From: "Andre Vieira (lists)" <andre.simoesdiasvieira@arm.com>
To: "gcc-patches@gcc.gnu.org" <gcc-patches@gcc.gnu.org>,
Kyrylo Tkachov <Kyrylo.Tkachov@arm.com>,
richard.sandiford@arm.com
Subject: Re: [aarch64] Implement determine_suggested_unroll_factor
Date: Thu, 31 Mar 2022 17:15:23 +0100 [thread overview]
Message-ID: <7135cc5f-fb71-c648-dc58-bf56b0618e0d@arm.com> (raw)
In-Reply-To: <mpt4k3iyvf8.fsf@arm.com>
[-- Attachment #1: Type: text/plain, Size: 15241 bytes --]
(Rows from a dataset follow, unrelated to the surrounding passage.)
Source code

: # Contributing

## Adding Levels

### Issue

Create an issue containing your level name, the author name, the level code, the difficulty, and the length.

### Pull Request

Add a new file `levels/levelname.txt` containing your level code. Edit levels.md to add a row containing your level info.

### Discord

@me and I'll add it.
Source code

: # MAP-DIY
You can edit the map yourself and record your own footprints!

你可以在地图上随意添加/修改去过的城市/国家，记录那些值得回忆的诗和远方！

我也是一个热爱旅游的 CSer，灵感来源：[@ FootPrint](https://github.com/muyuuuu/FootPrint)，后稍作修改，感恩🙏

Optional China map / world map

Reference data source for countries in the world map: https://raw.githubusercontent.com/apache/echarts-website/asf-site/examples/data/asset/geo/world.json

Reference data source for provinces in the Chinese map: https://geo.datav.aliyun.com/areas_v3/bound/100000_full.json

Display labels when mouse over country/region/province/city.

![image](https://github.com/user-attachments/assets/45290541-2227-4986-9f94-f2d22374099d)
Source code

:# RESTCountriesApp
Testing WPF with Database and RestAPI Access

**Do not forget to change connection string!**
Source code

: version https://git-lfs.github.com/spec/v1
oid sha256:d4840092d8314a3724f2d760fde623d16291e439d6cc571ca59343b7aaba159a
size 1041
On 28/03/2022 15:59, Richard Sandiford wrote:
> "Andre Vieira (lists)" <andre.simoesdiasvieira@arm.com> writes:
>> Hi,
>>
>> Addressed all of your comments bar the pred ops one.
>>
>> Is this OK?
>>
>>
>> gcc/ChangeLog:
>>
>> * config/aarch64/aarch64.cc (aarch64_vector_costs): Define
>> determine_suggested_unroll_factor and m_nosve_pattern.
>> (determine_suggested_unroll_factor): New function.
>> (aarch64_vector_costs::add_stmt_cost): Check for a qualifying
>> pattern
>> to set m_nosve_pattern.
>> (aarch64_vector_costs::finish_costs): Use
>> determine_suggested_unroll_factor.
>> * config/aarch64/aarch64.opt (aarch64-vect-unroll-limit): New.
>>
>> On 16/03/2022 18:01, Richard Sandiford wrote:
>>> "Andre Vieira (lists)" <andre.simoesdiasvieira@arm.com> writes:
>>>> Hi,
>>>>
>>>> This patch implements the costing function
>>>> determine_suggested_unroll_factor for aarch64.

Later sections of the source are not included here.